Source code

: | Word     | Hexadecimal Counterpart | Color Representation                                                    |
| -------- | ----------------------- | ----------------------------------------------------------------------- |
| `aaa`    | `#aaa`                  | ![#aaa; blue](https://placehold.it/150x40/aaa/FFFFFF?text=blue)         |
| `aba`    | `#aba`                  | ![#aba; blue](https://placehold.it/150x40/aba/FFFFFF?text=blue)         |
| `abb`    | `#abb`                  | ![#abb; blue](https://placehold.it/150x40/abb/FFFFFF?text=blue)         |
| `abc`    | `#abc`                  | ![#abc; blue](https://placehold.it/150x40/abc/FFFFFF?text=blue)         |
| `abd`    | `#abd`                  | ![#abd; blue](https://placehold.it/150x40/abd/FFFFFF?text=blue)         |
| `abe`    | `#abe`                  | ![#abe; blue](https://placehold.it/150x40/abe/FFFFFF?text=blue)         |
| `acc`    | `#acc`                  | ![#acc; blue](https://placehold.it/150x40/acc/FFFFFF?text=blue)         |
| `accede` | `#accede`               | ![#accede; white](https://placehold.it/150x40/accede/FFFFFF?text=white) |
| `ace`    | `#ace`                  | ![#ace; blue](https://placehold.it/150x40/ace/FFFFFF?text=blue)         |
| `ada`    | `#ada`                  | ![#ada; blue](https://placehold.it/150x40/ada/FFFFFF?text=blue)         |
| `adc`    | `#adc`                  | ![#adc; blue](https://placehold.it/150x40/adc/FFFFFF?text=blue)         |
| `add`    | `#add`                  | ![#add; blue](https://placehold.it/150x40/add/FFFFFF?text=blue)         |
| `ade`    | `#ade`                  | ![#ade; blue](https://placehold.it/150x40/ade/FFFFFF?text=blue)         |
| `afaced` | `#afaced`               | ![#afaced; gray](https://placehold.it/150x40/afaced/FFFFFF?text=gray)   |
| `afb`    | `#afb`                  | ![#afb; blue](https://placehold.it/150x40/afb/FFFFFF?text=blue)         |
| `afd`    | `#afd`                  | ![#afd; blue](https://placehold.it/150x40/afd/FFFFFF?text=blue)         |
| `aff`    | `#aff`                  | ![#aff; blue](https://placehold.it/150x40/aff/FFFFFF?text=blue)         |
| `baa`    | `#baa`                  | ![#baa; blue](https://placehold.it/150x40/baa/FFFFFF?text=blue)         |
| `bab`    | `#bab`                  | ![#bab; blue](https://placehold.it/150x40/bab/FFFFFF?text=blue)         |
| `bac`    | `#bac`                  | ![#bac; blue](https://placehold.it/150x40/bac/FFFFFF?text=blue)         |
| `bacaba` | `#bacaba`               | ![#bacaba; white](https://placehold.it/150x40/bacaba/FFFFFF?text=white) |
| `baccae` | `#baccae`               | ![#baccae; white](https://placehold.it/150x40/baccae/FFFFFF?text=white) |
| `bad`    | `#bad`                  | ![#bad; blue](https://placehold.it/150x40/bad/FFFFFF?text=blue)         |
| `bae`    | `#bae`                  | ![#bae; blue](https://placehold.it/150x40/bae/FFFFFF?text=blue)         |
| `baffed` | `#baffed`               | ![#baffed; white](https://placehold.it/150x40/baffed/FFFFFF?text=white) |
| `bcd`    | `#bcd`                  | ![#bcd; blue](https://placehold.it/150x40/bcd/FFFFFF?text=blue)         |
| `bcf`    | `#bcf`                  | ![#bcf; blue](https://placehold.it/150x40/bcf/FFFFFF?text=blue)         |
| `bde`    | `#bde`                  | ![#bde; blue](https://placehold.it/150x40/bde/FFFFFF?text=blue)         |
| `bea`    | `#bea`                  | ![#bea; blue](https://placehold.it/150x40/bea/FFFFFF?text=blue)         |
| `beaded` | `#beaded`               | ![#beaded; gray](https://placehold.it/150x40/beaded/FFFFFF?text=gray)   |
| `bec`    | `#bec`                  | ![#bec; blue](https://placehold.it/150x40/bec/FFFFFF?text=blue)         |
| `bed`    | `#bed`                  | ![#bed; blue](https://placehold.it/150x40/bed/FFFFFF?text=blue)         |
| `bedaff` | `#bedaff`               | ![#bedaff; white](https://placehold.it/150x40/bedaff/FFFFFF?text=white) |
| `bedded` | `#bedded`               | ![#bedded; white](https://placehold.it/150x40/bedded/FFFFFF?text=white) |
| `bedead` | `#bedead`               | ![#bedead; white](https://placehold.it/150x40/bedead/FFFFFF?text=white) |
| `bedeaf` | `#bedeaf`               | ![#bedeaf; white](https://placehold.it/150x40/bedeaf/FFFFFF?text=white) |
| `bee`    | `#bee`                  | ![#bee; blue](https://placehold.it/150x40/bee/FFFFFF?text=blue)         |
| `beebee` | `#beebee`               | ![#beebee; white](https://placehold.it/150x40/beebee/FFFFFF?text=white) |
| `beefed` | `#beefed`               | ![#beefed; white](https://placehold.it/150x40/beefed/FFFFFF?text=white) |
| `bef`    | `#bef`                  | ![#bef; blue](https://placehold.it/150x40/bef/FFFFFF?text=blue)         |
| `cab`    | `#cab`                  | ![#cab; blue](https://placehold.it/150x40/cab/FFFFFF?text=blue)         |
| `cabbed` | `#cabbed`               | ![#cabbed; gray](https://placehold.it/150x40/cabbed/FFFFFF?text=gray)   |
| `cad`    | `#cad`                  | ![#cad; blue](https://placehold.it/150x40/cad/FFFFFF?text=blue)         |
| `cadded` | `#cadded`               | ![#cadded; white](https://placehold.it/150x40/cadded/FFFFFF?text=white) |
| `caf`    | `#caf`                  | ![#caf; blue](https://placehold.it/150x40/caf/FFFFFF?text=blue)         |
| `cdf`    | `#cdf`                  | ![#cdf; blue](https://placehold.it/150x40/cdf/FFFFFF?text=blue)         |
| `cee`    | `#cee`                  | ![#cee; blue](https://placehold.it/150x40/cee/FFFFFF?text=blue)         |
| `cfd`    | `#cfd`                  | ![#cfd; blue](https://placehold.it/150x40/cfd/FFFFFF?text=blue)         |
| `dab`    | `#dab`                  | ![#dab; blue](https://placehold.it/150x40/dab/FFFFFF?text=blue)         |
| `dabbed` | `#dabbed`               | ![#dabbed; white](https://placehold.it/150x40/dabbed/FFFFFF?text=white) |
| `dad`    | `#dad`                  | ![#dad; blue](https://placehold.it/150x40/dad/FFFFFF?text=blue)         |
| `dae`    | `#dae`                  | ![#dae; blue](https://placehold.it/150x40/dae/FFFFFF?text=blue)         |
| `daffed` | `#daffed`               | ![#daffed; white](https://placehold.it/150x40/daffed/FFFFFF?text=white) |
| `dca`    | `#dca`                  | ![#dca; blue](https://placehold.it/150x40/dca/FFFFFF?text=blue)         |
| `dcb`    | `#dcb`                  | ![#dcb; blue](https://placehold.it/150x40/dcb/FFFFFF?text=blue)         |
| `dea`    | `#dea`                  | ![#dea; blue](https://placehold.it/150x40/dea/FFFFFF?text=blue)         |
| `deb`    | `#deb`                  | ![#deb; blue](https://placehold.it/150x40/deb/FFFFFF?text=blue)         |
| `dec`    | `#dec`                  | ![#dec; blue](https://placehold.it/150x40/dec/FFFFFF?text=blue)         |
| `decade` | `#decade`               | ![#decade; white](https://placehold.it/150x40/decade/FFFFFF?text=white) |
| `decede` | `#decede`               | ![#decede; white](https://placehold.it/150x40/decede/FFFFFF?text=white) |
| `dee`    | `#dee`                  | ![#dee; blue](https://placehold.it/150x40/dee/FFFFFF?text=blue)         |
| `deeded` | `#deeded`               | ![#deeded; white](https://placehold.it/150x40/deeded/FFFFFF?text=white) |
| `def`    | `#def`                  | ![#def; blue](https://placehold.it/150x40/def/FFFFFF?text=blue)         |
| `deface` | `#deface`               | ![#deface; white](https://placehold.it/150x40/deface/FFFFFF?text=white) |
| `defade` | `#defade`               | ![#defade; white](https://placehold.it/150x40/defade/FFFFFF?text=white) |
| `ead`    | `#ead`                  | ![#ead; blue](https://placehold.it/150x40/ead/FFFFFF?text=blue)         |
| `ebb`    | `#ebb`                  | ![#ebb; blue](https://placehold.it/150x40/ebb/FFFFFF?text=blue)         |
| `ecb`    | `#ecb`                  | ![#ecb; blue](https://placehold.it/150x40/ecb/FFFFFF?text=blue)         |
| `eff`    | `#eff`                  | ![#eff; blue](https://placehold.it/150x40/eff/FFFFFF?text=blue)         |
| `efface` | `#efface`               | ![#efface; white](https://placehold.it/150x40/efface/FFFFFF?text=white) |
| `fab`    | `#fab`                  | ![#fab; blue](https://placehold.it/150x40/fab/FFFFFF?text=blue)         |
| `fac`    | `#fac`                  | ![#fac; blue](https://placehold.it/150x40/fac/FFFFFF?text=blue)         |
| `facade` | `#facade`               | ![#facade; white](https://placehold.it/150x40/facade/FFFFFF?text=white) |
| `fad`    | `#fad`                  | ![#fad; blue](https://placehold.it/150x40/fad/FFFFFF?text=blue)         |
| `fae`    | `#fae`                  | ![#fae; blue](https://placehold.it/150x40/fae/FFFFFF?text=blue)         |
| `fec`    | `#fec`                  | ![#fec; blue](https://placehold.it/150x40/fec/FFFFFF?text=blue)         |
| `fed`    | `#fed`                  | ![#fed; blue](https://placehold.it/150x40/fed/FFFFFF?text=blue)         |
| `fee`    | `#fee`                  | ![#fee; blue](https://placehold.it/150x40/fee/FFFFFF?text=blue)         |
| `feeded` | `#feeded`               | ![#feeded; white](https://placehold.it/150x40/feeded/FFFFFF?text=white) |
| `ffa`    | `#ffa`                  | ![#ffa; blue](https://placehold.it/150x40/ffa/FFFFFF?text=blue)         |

--- --- ---

PROBLEM TO WORK ON
Show every line of the entries above where the word "gray" occurs.

EXERCISE SOLUTION
| `afaced` | `#afaced`               | ![#afaced; gray](https://placehold.it/150x40/afaced/FFFFFF?text=gray)   |
| `beaded` | `#beaded`               | ![#beaded; gray](https://placehold.it/150x40/beaded/FFFFFF?text=gray)   |
| `cabbed` | `#cabbed`               | ![#cabbed; gray](https://placehold.it/150x40/cabbed/FFFFFF?text=gray)   |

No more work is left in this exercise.